Four surprise unemployment guarantees were unveiled in the Queen’s Speech.

  • An extra 10,000 places for unemployed 16-17 year olds, guaranteeing a place in education from January.
  • A commitment that 18-24 year olds will be offered a guaranteed job or training and will not have to wait until they have been out of work for a year.
  • A promise to help 18-24-year-olds find work from day one of their unemployment claim.
  • A promise that new graduates still out of work after six months will have access to a high-quality internship or training, as well as help to become self-employed.

The cost of the package is likely to be an extra £200m and comes on top of £5bn the government claims it has spent to keep unemployment down.

This is not convincing, and how typical of the government to think that it can solve a problem by throwing money at it.

 How about tax cuts for the under 20s instead? One could, for instance, give them the same tax allowances as the over 65s, and exempt them and their employers from National Insurance contributions. This would reduce the cost of employment and make younger people more attractive to employers.

One could go further. The following year, the threshold could be raised to 21, so that these youngsters did not receive their P45s as a birthday present. And the year after to 22, and so on. Of course the government has a monster deficit to pay back but if the cost of labour came down, business profits would start to rise, which would be reflected in business rental values. We do not particularly like the UBR but rising business profits would push up the potential yield from business rates.
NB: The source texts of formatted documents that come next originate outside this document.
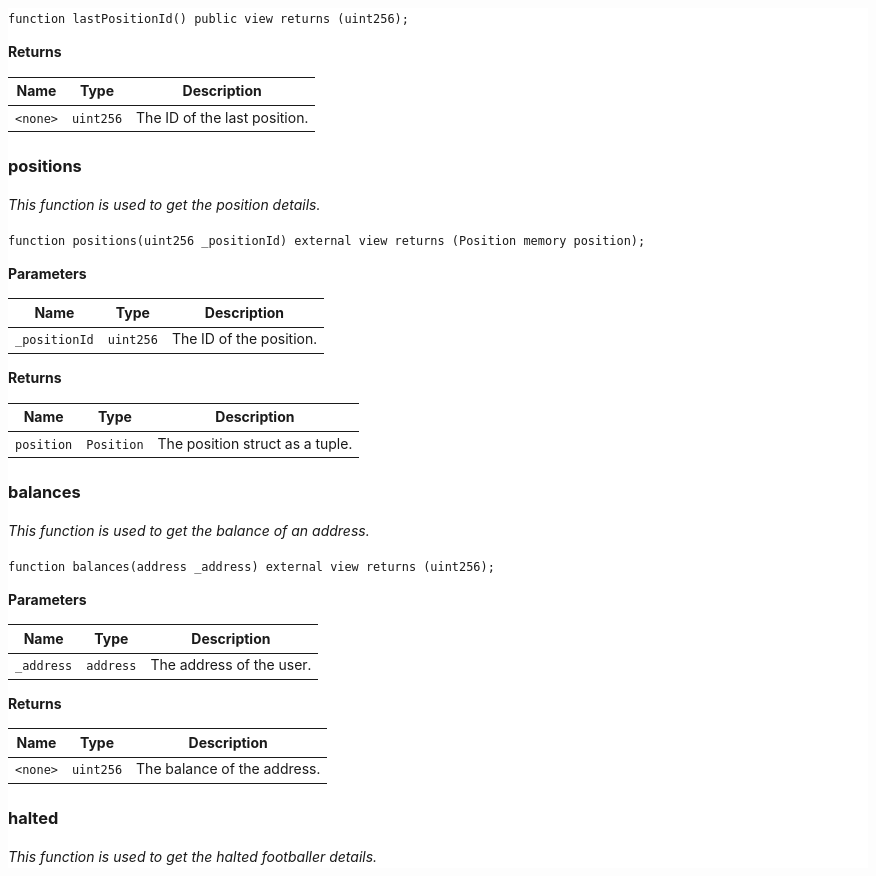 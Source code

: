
 ```solidity
function lastPositionId() public view returns (uint256);
```
**Returns**

|Name|Type|Description|
|----|----|-----------|
|`<none>`|`uint256`|The ID of the last position.|


### positions

*This function is used to get the position details.*


```solidity
function positions(uint256 _positionId) external view returns (Position memory position);
```
**Parameters**

|Name|Type|Description|
|----|----|-----------|
|`_positionId`|`uint256`|The ID of the position.|

**Returns**

|Name|Type|Description|
|----|----|-----------|
|`position`|`Position`|The position struct as a tuple.|


### balances

*This function is used to get the balance of an address.*


```solidity
function balances(address _address) external view returns (uint256);
```
**Parameters**

|Name|Type|Description|
|----|----|-----------|
|`_address`|`address`|The address of the user.|

**Returns**

|Name|Type|Description|
|----|----|-----------|
|`<none>`|`uint256`|The balance of the address.|


### halted

*This function is used to get the halted footballer details.*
It would help too if the government bit the bullet and outlawed upwards-only rent revision clauses, a proposal it drew back from a few years ago, but which would put firms in a stronger position to negotiate with their landlords when trading circumstances became difficult, or the government decided to raise more revenue from the property tax. And whilst on the subject of the UBR, it is time that computer-aided mass assessment (CAMA) was introduced so that valuations were carried out annually, which would get rid of the present phased increases which are unfair to many businesses.